Business Standard

The responsible leverage

Behavioural finance proves that lack of diversification is one of the biggest mistakes of investors

Mukul Pal
The societal fear with markets as we talked last time is also associated with system leverage. Society still feels the post crisis aftershocks, so much that we keep anticipating a succession of crashes. We made our case of a bullish market last time, this time we address a more structural issue of how to tame the leverage addiction. And why greed associated with leverage is similar to any other human addiction of sex, alcohol and consumption. The destruction starts with self, reaches the family and invariably the society. The society lacks a framework to assist the leveraged mind to deleverage and to confess that “Yes!! I am an alcoholic and (or) a compulsive leveraged trader”.

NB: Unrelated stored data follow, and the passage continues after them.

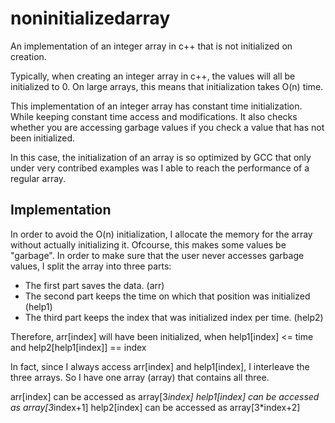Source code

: noninitializedarray
===================

An implementation of an integer array in c++ that is not initialized on creation.

Typically, when creating an integer array in c++, the values will all be initialized to 0.
On large arrays, this means that initialization takes O(n) time. 

This implementation of an integer array has constant time initialization. While keeping constant time
access and modifications. It also checks whether you are accessing garbage values if you check a value that has not
been initialized.

In this case, the initialization of an array is so optimized by GCC that only under very contribed examples was I able to reach
the performance of a regular array.

## Implementation

In order to avoid the O(n) initialization, I allocate the memory for the array without actually initializing it. Ofcourse, this makes some values be "garbage". In order to make sure that the user never accesses garbage values, I split the array into three parts:

 - The first part saves the data. (arr)
 - The second part keeps the time on which that position was initialized (help1)
 - The third part keeps the index that was initialized index per time. (help2)

Therefore, arr[index] will have been initialized, when help1[index] <= time and help2[help1[index]] == index

In fact, since I always access arr[index] and help1[index], I interleave the three arrays. So I have one array (array) that contains all three.

arr[index] can be accessed as array[3*index]
help1[index] can be accessed as array[3*index+1]
help2[index] can be accessed as array[3*index+2]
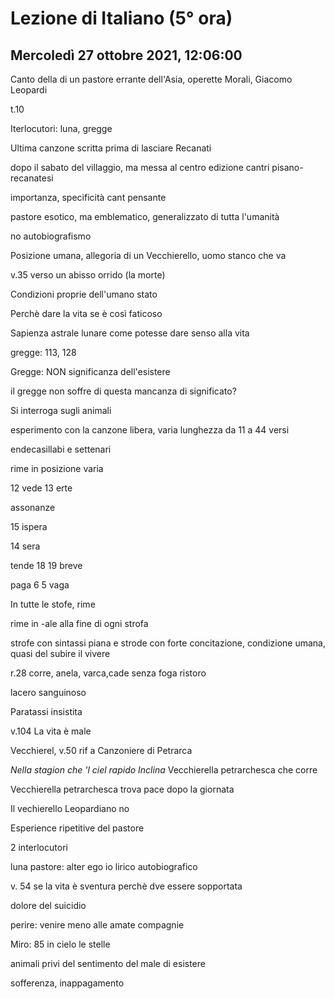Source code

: #  Lezione di Italiano (5° ora)
## Mercoledì 27 ottobre 2021, 12:06:00

Canto della di un pastore errante dell'Asia, operette Morali, Giacomo Leopardi

t.10

Iterlocutori: luna, gregge

Ultima canzone scritta prima di lasciare Recanati

dopo il sabato del villaggio, ma messa al centro edizione cantri pisano-recanatesi

importanza, specificità
cant pensante

pastore esotico, ma emblematico, generalizzato di tutta l'umanità

no autobiografismo


Posizione umana, allegoria di un Vecchierello, uomo stanco che va

v.35 verso un abisso orrido (la morte)

Condizioni proprie dell'umano stato

Perchè dare la vita se è così faticoso


Sapienza astrale lunare come potesse dare senso alla vita

gregge: 113, 128


Gregge: NON significanza dell'esistere

il gregge non soffre di questa mancanza di significato?

Si interroga sugli animali


esperimento con la canzone libera, varia lunghezza da 11 a 44 versi

endecasillabi e settenari

rime in posizione varia

12 vede
13 erte

assonanze

15 ispera

14 sera


tende 18
19 breve

paga 6
5 vaga

In tutte le stofe, rime


rime in -ale alla fine di ogni strofa


strofe con sintassi piana e strode con forte concitazione, condizione umana, quasi del subire il vivere

r.28 corre, anela, varca,cade senza foga ristoro

lacero sanguinoso

Paratassi insistita

v.104  La vita è male

Vecchierel, v.50 rif a Canzoniere di Petrarca

_Nella stagion che 'l ciel rapido Inclina_
Vecchierella petrarchesca che corre

Vecchierella petrarchesca trova pace dopo la giornata

Il vechierello Leopardiano no

Esperience ripetitive del pastore

2 interlocutori 

luna
pastore: alter ego io lirico autobiografico


v. 54 se la vita è sventura perchè dve essere sopportata

dolore del suicidio


perire: venire meno alle amate compagnie


Miro: 85 
in cielo le stelle


animali privi del sentimento del male di esistere



sofferenza, inappagamento
<!--stackedit_data:
eyJoaXN0b3J5IjpbLTUzNTIwODgyNywxMDYzNjMxNzkzLDc2Mj
IyNzIyMSwyMTMwMjAwNjk2XX0=
-->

Playing down leverage is more about objectivity than subjectivity. Though the society is punishing itself because of leverage, nobody teaches the society about responsible leverage. The leverage brokers don't think it's their job, and though commodity exchanges were designed for risk management and farmers, the exchanges could not do without speculators and disclaimers. Did we somewhere miss out the idea of responsible leverage? Do we need to set rules for this? Do we need to impose a fine institutions in the business of leverage not spending enough time to teach about the risks of leverage to the participants? Why does leverage not come with a banner ad saying "leverage is injurious to your health, and can kill you"? Why is leverage not an obvious addiction as any other vices? Why is it just the trader’s job but not the responsibility of the trading institutions? Now that we punish and educate institutions for irresponsible leverage, rating agencies, etc. how far is regulation from policing exchanges that fail to broadcast that leverage is for the professional and not for the family man putting his kid's university savings in Futures.

Ok! Passive vs. active are two school of thoughts, but on a risk and return level both styles are connected. Both, one-minute trading and 12-month holdings, can be measured on the same scale (The five-minute year). If an exchange offers solutions for all-time frames and disseminates price, why should passive vs. active trade-off, performance and risk trade off (across multiple timeframes) information be any different? Why does trading not come with a risk–return tag? Why are brokerages not forced to incentivise longer holding period investors and deter the short-term traders? However, what is happening is vice versa. Is the regulator not implicitly encouraging speculation rather than discouraging it? I am talking about discouraging, not hating. There is a big difference.

Do we need to wake up the regulator? How many of the Indian traders understand about risk capital? Ok! We have certifications and exams but does the trading participant really understand his risk profile? Does she (he) really know how short-term traders fare compared to investors? And, how many short-term traders burn themselves and leave the markets with a bitter experience? Is successful trading more an illusion or is it about discipline? What is the disconnect between self-discipline and greed that comes with leverage trading? What are the odds? What is the probability of success? How different is allowing someone to do leverage trading and giving a loan after credit appraisal? Why should leverage trading permission be not as thorough as a credit approval?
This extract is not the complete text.